The study may help explain why many breast cancer patients complain of "chemo brain" -- a term used to describe foggy thinking and memory lapses following treatment with chemotherapy.

"This is a huge validation for these women who are telling their doctors 'something is wrong with me'," said Shelli Kesler of Stanford University School of Medicine in California, whose study appears in the Archives of Neurology.

Kesler said the conventional thinking is that chemotherapy drugs cannot cross a protective membrane called the blood-brain barrier that protects the brain from toxins.

And doctors have dismissed women's complaints of brain deficits after chemotherapy, chalking them up to exaggeration and stress related to the cancer.

"This shows that when a patient reports she's struggling with these types of problems, there's a good chance there has been a brain change," Kesler said.

Her study involved 25 breast cancer patients who had been treated with chemotherapy, 19 breast cancer patients who had surgery and other treatments, and 18 healthy women.

All were asked to perform a card-sorting task that involves problem-solving skills while their brain activity was monitored through functional magnetic resonance imaging or fMRI.

The women also completed questionnaires to assess their own cognitive abilities.

As in prior studies of cancer patients, the team saw significant reductions in activity in two parts of the prefrontal cortex, including one used for working memory, cognitive control and monitoring.
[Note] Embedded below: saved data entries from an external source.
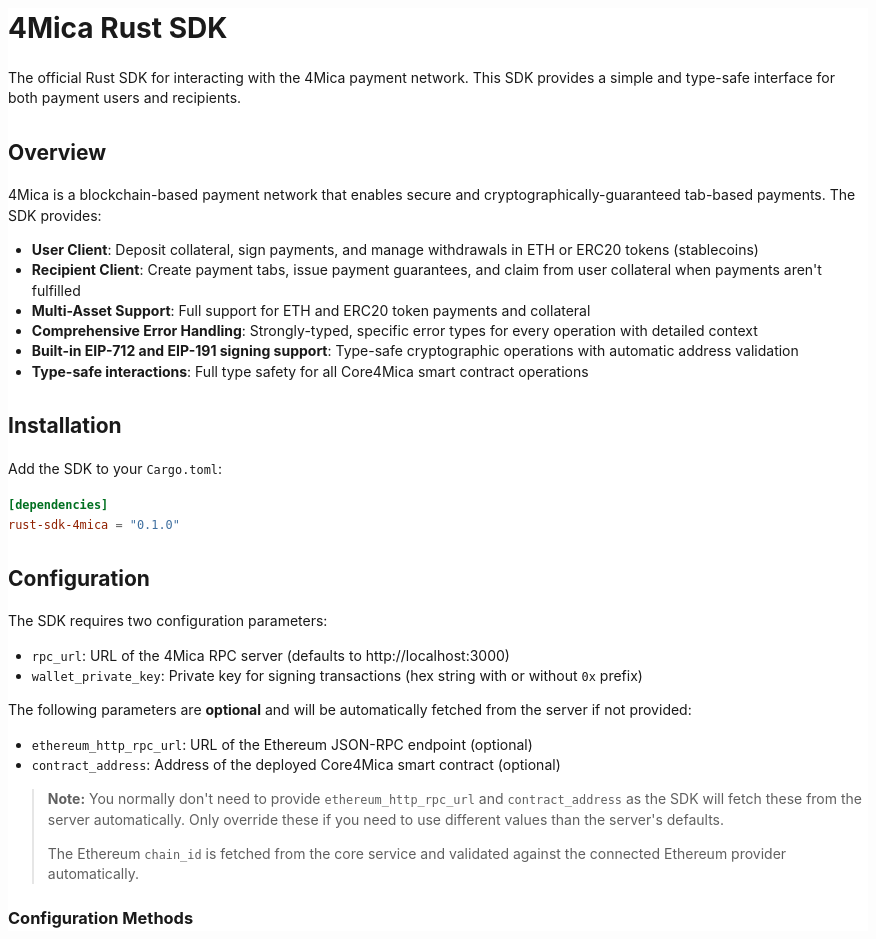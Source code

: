# 4Mica Rust SDK

The official Rust SDK for interacting with the 4Mica payment network. This SDK provides a simple and type-safe interface for both payment users and recipients.

## Overview

4Mica is a blockchain-based payment network that enables secure and cryptographically-guaranteed tab-based payments. The SDK provides:

- **User Client**: Deposit collateral, sign payments, and manage withdrawals in ETH or ERC20 tokens (stablecoins)
- **Recipient Client**: Create payment tabs, issue payment guarantees, and claim from user collateral when payments aren't fulfilled
- **Multi-Asset Support**: Full support for ETH and ERC20 token payments and collateral
- **Comprehensive Error Handling**: Strongly-typed, specific error types for every operation with detailed context
- **Built-in EIP-712 and EIP-191 signing support**: Type-safe cryptographic operations with automatic address validation
- **Type-safe interactions**: Full type safety for all Core4Mica smart contract operations

## Installation

Add the SDK to your `Cargo.toml`:

```toml
[dependencies]
rust-sdk-4mica = "0.1.0"
```

## Configuration

The SDK requires two configuration parameters:

- `rpc_url`: URL of the 4Mica RPC server (defaults to http://localhost:3000)
- `wallet_private_key`: Private key for signing transactions (hex string with or without `0x` prefix)

The following parameters are **optional** and will be automatically fetched from the server if not provided:

- `ethereum_http_rpc_url`: URL of the Ethereum JSON-RPC endpoint (optional)
- `contract_address`: Address of the deployed Core4Mica smart contract (optional)

> **Note:** You normally don't need to provide `ethereum_http_rpc_url` and `contract_address` as the SDK will fetch these from the server automatically. Only override these if you need to use different values than the server's defaults.
>
> The Ethereum `chain_id` is fetched from the core service and validated against the connected Ethereum provider automatically.

### Configuration Methods
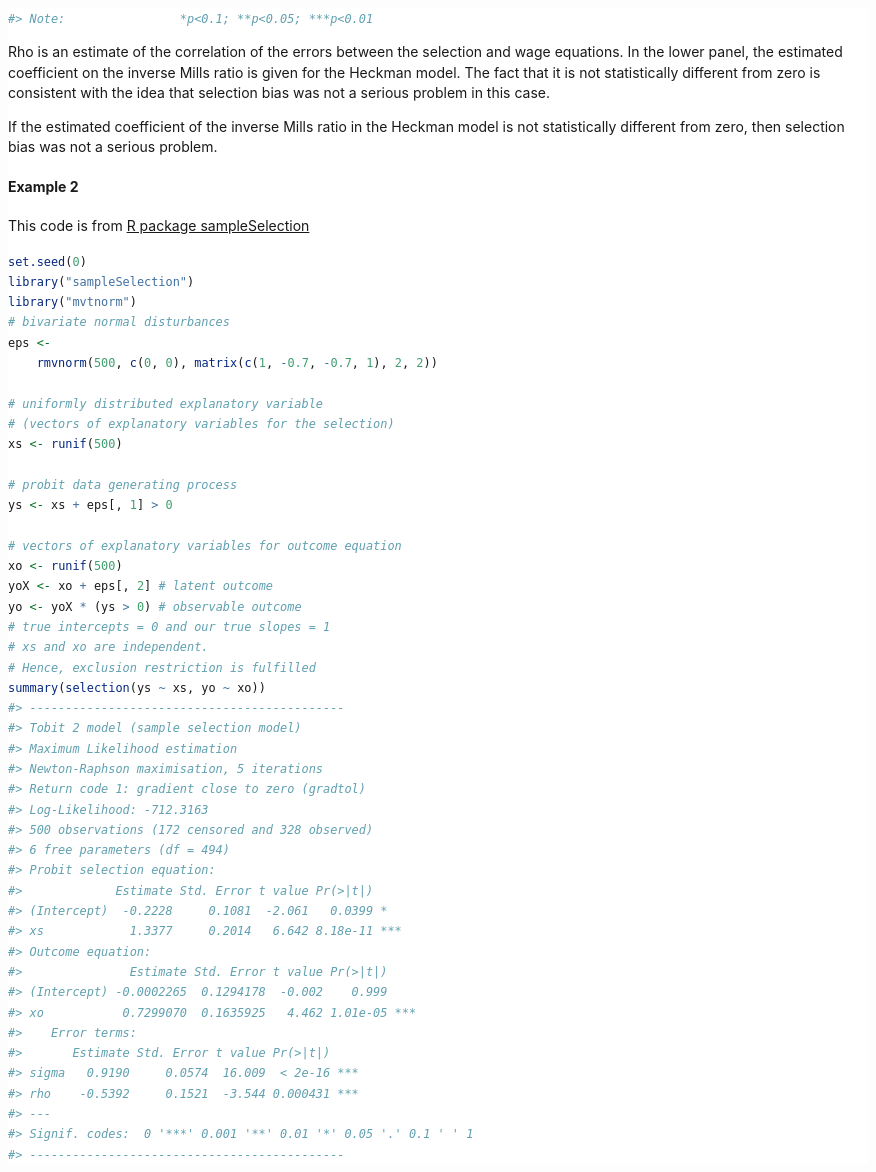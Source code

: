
 ```r
#> Note:                *p<0.1; **p<0.05; ***p<0.01
```

Rho is an estimate of the correlation of the errors between the selection and wage equations. In the lower panel, the estimated coefficient on the inverse Mills ratio is given for the Heckman model. The fact that it is not statistically different from zero is consistent with the idea that selection bias was not a serious problem in this case.

If the estimated coefficient of the inverse Mills ratio in the Heckman model is not statistically different from zero, then selection bias was not a serious problem.

#### Example 2

This code is from [R package sampleSelection](https://cran.r-project.org/web/packages/sampleSelection/vignettes/selection.pdf)


```r
set.seed(0)
library("sampleSelection")
library("mvtnorm")
# bivariate normal disturbances
eps <-
    rmvnorm(500, c(0, 0), matrix(c(1, -0.7, -0.7, 1), 2, 2)) 

# uniformly distributed explanatory variable 
# (vectors of explanatory variables for the selection)
xs <- runif(500)

# probit data generating process
ys <- xs + eps[, 1] > 0 

# vectors of explanatory variables for outcome equation
xo <- runif(500) 
yoX <- xo + eps[, 2] # latent outcome
yo <- yoX * (ys > 0) # observable outcome
# true intercepts = 0 and our true slopes = 1
# xs and xo are independent. 
# Hence, exclusion restriction is fulfilled
summary(selection(ys ~ xs, yo ~ xo))
#> --------------------------------------------
#> Tobit 2 model (sample selection model)
#> Maximum Likelihood estimation
#> Newton-Raphson maximisation, 5 iterations
#> Return code 1: gradient close to zero (gradtol)
#> Log-Likelihood: -712.3163 
#> 500 observations (172 censored and 328 observed)
#> 6 free parameters (df = 494)
#> Probit selection equation:
#>             Estimate Std. Error t value Pr(>|t|)    
#> (Intercept)  -0.2228     0.1081  -2.061   0.0399 *  
#> xs            1.3377     0.2014   6.642 8.18e-11 ***
#> Outcome equation:
#>               Estimate Std. Error t value Pr(>|t|)    
#> (Intercept) -0.0002265  0.1294178  -0.002    0.999    
#> xo           0.7299070  0.1635925   4.462 1.01e-05 ***
#>    Error terms:
#>       Estimate Std. Error t value Pr(>|t|)    
#> sigma   0.9190     0.0574  16.009  < 2e-16 ***
#> rho    -0.5392     0.1521  -3.544 0.000431 ***
#> ---
#> Signif. codes:  0 '***' 0.001 '**' 0.01 '*' 0.05 '.' 0.1 ' ' 1
#> --------------------------------------------
```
But they also found significantly reduced activation of an additional region of the prefrontal cortex linked with executive function -- the area of the brain needed for planning.

Women in the chemotherapy group were also found to make more errors on the card-sorting task and take longer to complete it than healthy women and cancer patients who were not treated with chemotherapy.

While a finding in 25 women seems small, Kesler said it is large for a brain scan study and points to a need to start identifying which women who undergo chemotherapy are most vulnerable to these types of deficits.

She said future studies should be done in which women are tested before they undergo chemotherapy to determine the impact of treatment on brain function.

Women are increasingly surviving their breast cancer, with breast cancer survivors comprising 22 percent of the nearly 12 million cancer survivors in the United States, according to the Centers for Disease Control and Prevention.

Sunday, August 8, 2010

Breakthrough, nerve connections are regenerated after spinal cord injury

Researchers for the first time have induced robust regeneration of nerve connections that control voluntary movement after spinal cord injury, showing the potential for new therapeutic approaches to paralysis and other motor function impairments.

In a study on rodents, the UC Irvine, UC San Diego and Harvard University team achieved this breakthrough by turning back the developmental clock in a molecular pathway critical for the growth of corticospinal tract nerve connections.

They did this by deleting an enzyme called PTEN (a phosphatase and tensin homolog), which controls a molecular pathway called mTOR that is a key regulator of cell growth. PTEN activity is low early during development, allowing cell proliferation. PTEN then turns on when growth is completed, inhibiting mTOR and precluding any ability to regenerate.

Trying to find a way to restore early-developmental-stage cell growth in injured tissue, Zhigang He, a senior neurology researcher at Children’s Hospital Boston and Harvard Medical School, first showed in a 2008 study that blocking PTEN in mice enabled the regeneration of connections from the eye to the brain after optic nerve damage.

He then partnered with Oswald Steward of UCI and Binhai Zheng of UCSD to see if the same approach could promote nerve regeneration in injured spinal cord sites. Results of their study appear online in Nature Neuroscience.

“Until now, such robust nerve regeneration has been impossible in the spinal cord,” said Steward, anatomy & neurobiology professor and director of the Reeve-Irvine Research Center at UCI. “Paralysis and loss of function from spinal cord injury has been considered untreatable, but our discovery points the way toward a potential therapy to induce regeneration of nerve connections following spinal cord injury in people.”